Na primavera seguinte, a de 1939, o exército nazi iniciou na Checoslováquia a invasão da Europa que continuaria em setembro desse ano com o assalto à Polónia. Estava desencadeada a tremenda II Grande Guerra Mundial.

A realidade de hoje obriga-nos a ponderar o que aconteceu nesse tempo que antecedeu a Grande Guerra.

Tal como em 1938, a tensão neste 2022 está altíssima.

Sentimos a atmosfera de guerra não declarada em volta da Ucrânia e pressentimos que a invasão da Ucrânia, se acontecer, desencadeará conflito generalizado. 

Não sabemos se estamos perante apenas um especulativo jogo de ameaças ou se estamos perante risco real de guerra.

A diplomacia está ativa como não se via desde o tempo da Guerra do Golfo. Então, a motivação ocidental era ofensiva, tratava-se de montar a engrenagem da guerra contra tudo o que aparecesse como base do terrorismo jiadista.

Agora, a aspiração parece ser a de evitar o confronto armado.

Multiplicam-se iniciativas europeias.

O presidente Macron, a dois meses das eleições presidenciais em França, põe-se à cabeça do pelotão europeu e viaja nesta segunda-feira a Moscovo para se encontrar com Putin e na terça-feira estará em Kiev com o presidente da Ucrânia.

Ao mesmo tempo, o novo chanceler alemão Olaf Scholz está em Washington para articulação com Biden.

Todos sabem que Putin está reforçado com o apoio de Xi Jinping e tem um argumento forte: o chefe do Kremlin declara-se enganado pelo Ocidente que nos anos 90, na implosão da URSS, garantiu a Moscovo que não haveria alargamento da influência NATO sobre os territórios ex-soviéticos.

Está a ficar evidente que Putin quer impor o respeito desse antigo compromisso – que não está escrito.

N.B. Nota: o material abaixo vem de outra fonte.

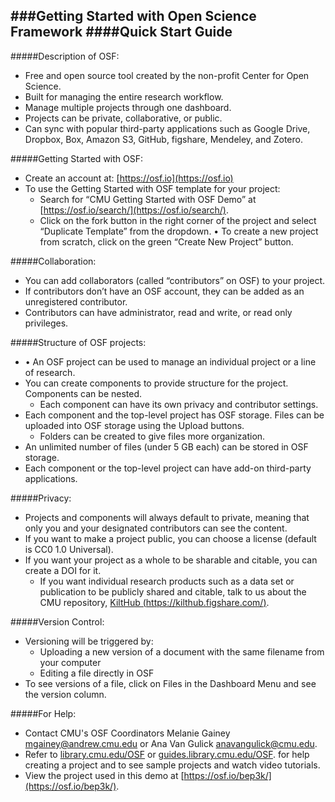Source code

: ###Getting Started with Open Science Framework
####Quick Start Guide
---#####Description of OSF:* Free and open source tool created by the non-profit Center for Open Science.* Built for managing the entire research workflow.* Manage multiple projects through one dashboard.* Projects can be private, collaborative, or public.* Can sync with popular third-party applications such as Google Drive, Dropbox, Box, Amazon S3, GitHub, figshare, Mendeley, and Zotero.#####Getting Started with OSF:	* Create an account at: [https://osf.io](https://osf.io)* To use the Getting Started with OSF template for your project:
	- Search for “CMU Getting Started with OSF Demo” at [https://osf.io/search/](https://osf.io/search/).
	- Click on the fork button in the right corner of the project and select “Duplicate Template” from the dropdown.•	To create a new project from scratch, click on the green “Create New Project” button.#####Collaboration:* You can add collaborators (called “contributors” on OSF) to your project. * If contributors don’t have an OSF account, they can be added as an unregistered contributor.* Contributors can have administrator, read and write, or read only privileges.#####Structure of OSF projects:* •	An OSF project can be used to manage an individual project or a line of research.* You can create components to provide structure for the project. Components can be nested.	- Each component can have its own privacy and contributor settings.* Each component and the top-level project has OSF storage. Files can be uploaded into OSF storage using the Upload buttons. 	- Folders can be created to give files more organization.* An unlimited number of files (under 5 GB each) can be stored in OSF storage. * Each component or the top-level project can have add-on third-party applications.#####Privacy:* Projects and components will always default to private, meaning that only you and your designated contributors can see the content.* If you want to make a project public, you can choose a license (default is CC0 1.0 Universal). * If you want your project as a whole to be sharable and citable, you can create a DOI for it. 	- If you want individual research products such as a data set or publication to be publicly shared and citable, talk to us about the CMU repository, [KiltHub (https://kilthub.figshare.com/)](https://kilthub.figshare.com/).#####Version Control:* Versioning will be triggered by:	- Uploading a new version of a document with the same filename from your computer
	- Editing a file directly in OSF* To see versions of a file, click on Files in the Dashboard Menu and see the version column.#####For Help:* Contact CMU's OSF Coordinators Melanie Gainey [mgainey@andrew.cmu.edu](mailto:mgainey@andrew.cmu.edu) or Ana Van Gulick [anavangulick@cmu.edu](mailto:anavangulick@cmu.edu).* Refer to [library.cmu.edu/OSF](https://library.cmu.edu/OSF/) or [guides.library.cmu.edu/OSF](https://guides.library.cmu.edu/OSF). for help creating a project and to see sample projects and watch video tutorials.* View the project used in this demo at [https://osf.io/bep3k/](https://osf.io/bep3k/). 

E quer que a questão se resolva rapidamente, por isso está a mover tropas.

Macron avança neste começo de semana a liderar um esforço de desescalada. É uma iniciativa com méritos e ao mesmo tempo interrogações.

O esforço para a paz é sempre de aplaudir. Mas, pergunta-se: a frente ocidental está unida? Macron avança como porta-voz de todos? Intervém em nome da União Europeia (a cujo Conselho, sim, a França está a presidir)? Fala em nome da NATO? Ou apenas da França onde é simultaneamente presidente e candidato à reeleição em abril?

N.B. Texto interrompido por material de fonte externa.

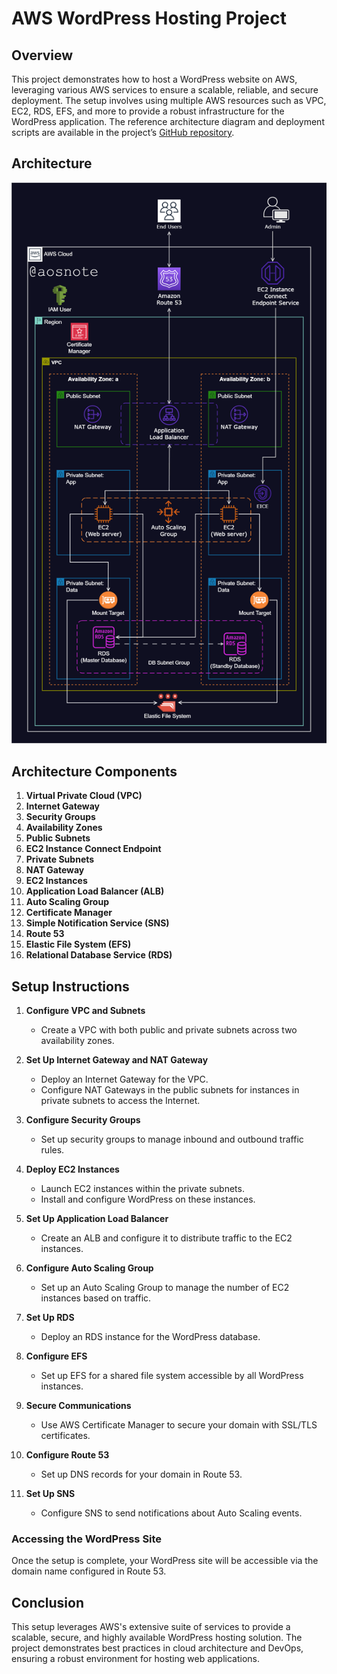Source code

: # AWS WordPress Hosting Project

## Overview
This project demonstrates how to host a WordPress website on AWS, leveraging various AWS services to ensure a scalable, reliable, and secure deployment. The setup involves using multiple AWS resources such as VPC, EC2, RDS, EFS, and more to provide a robust infrastructure for the WordPress application. The reference architecture diagram and deployment scripts are available in the project’s [GitHub repository](https://github.com/ElMehdiiiii/WordPress-Website-on-AWS).

## Architecture 

![Alt text](/2._Host_a_WordPress_Website_on_AWS_.png)

## Architecture Components

1. **Virtual Private Cloud (VPC)**    
2. **Internet Gateway**
3. **Security Groups**
4. **Availability Zones**
5. **Public Subnets**
6. **EC2 Instance Connect Endpoint**
7. **Private Subnets**
8. **NAT Gateway**
9. **EC2 Instances**
10. **Application Load Balancer (ALB)**
11. **Auto Scaling Group**
12. **Certificate Manager**
13. **Simple Notification Service (SNS)**
14. **Route 53**
15. **Elastic File System (EFS)**
16. **Relational Database Service (RDS)**

    
## Setup Instructions

1. **Configure VPC and Subnets**
    - Create a VPC with both public and private subnets across two availability zones.

2. **Set Up Internet Gateway and NAT Gateway**
    - Deploy an Internet Gateway for the VPC.
    - Configure NAT Gateways in the public subnets for instances in private subnets to access the Internet.

3. **Configure Security Groups**
    - Set up security groups to manage inbound and outbound traffic rules.

4. **Deploy EC2 Instances**
    - Launch EC2 instances within the private subnets.
    - Install and configure WordPress on these instances.

5. **Set Up Application Load Balancer**
    - Create an ALB and configure it to distribute traffic to the EC2 instances.

6. **Configure Auto Scaling Group**
    - Set up an Auto Scaling Group to manage the number of EC2 instances based on traffic.

7. **Set Up RDS**
    - Deploy an RDS instance for the WordPress database.

8. **Configure EFS**
    - Set up EFS for a shared file system accessible by all WordPress instances.

9. **Secure Communications**
    - Use AWS Certificate Manager to secure your domain with SSL/TLS certificates.

10. **Configure Route 53**
    - Set up DNS records for your domain in Route 53.

11. **Set Up SNS**
    - Configure SNS to send notifications about Auto Scaling events.

### Accessing the WordPress Site
Once the setup is complete, your WordPress site will be accessible via the domain name configured in Route 53.

## Conclusion
This setup leverages AWS's extensive suite of services to provide a scalable, secure, and highly available WordPress hosting solution. The project demonstrates best practices in cloud architecture and DevOps, ensuring a robust environment for hosting web applications.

O exercício que Macron está a desenvolver, tendo indiscutíveis méritos, é delicado. Não está sequer evidente a unidade europeia e da NATO em torno desta iniciativa.

Macron está a ser coerente: ele tem defendido, ao longo dos cinco anos de mandato presidencial, uma nova arquitetura de segurança europeia.

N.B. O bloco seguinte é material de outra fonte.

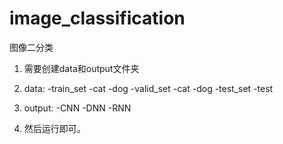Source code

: # image_classification
图像二分类
1. 需要创建data和output文件夹
2. data:
      -train_set
         -cat
         -dog
     -valid_set 
         -cat
         -dog
     -test_set
         -test
3. output:
     -CNN
     -DNN
     -RNN
 
4. 然后运行即可。
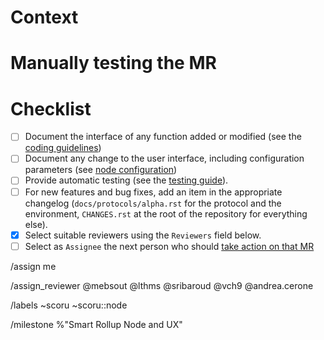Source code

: <!--
Smart rollup node template. -->

<!--
Thanks you for taking the time to contributing to the Tezos project!

Make sure to read our Contributing guide (https://protocol.mavryk.org/developer/contributing.html) and the Merge process description (https://protocol.mavryk.org/developer/merge_team.html). -->

# Context

<!--
Describe the feature this MR introduces or the bug that it fixes.

Refer to corresponding issues if applicable (writing "Related: `<issue number>` or "Fixes: `<issue number>`" accordingly).

Specify related merge requests, specifically dependencies. -->

# Manually testing the MR

<!--
Describe how reviewers and approvers can test this MR. -->

# Checklist

- [ ] Document the interface of any function added or modified (see the [coding guidelines](https://protocol.mavryk.org/developer/guidelines.html))
- [ ] Document any change to the user interface, including configuration parameters (see [node configuration](https://protocol.mavryk.org/user/node-configuration.html))
- [ ] Provide automatic testing (see the [testing guide](https://protocol.mavryk.org/developer/testing.html)).
- [ ] For new features and bug fixes, add an item in the appropriate changelog (`docs/protocols/alpha.rst` for the protocol and the environment, `CHANGES.rst` at the root of the repository for everything else).
- [X] Select suitable reviewers using the `Reviewers` field below.
- [ ] Select as `Assignee` the next person who should [take action on that MR](https://protocol.mavryk.org/developer/contributing.html#merge-request-assignees-field)

/assign me

/assign_reviewer @mebsout @lthms @sribaroud @vch9 @andrea.cerone

/labels ~scoru ~scoru::node

/milestone %"Smart Rollup Node and UX"
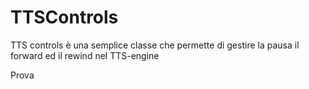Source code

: TTSControls
===========

TTS controls è una semplice classe che permette di gestire la pausa il forward ed il rewind nel TTS-engine


Prova
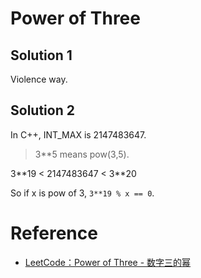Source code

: # Power of Three

## Solution 1

Violence way.

## Solution 2

In C++, INT\_MAX is 2147483647.

> 3\*\*5 means pow(3,5).

3\*\*19 < 2147483647 < 3\*\*20

So if x is pow of 3, `3**19 % x == 0`.

# Reference

* [LeetCode：Power of Three - 数字三的幂](http://my.oschina.net/Tsybius2014/blog/601048)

O presidente francês coloca-se no centro do palco com tripla intenção:

- evitar que a tensão na Ucrânia venha a desenvolver-se em conflito bélico (a guerra de palavras está em curso)

- envolver a Rússia num amplo compromisso sobre a segurança na Europa e instalar medidas geradoras de confiança

- colocar-se (intenção não assumida) com peso político reforçado não só como presidente reeleito da França como líder da Europa política.

Macron inicia esta semana crucial com intenções apaziguadoras. Até ver, Joe Biden e Boris Johnson estão longe da sintonia com essa intenção que lhes parecerá demasiado conciliadora ou acomodada.

As consequências do Acordo de Munique em 1938 pairam como fantasma sobre estes dias.

Se nos fixarmos no mapa geopolítico, vemos a Rússia e a China como potências articuladas, enquanto no lado ocidental essa articulação mão se mostra absoluta.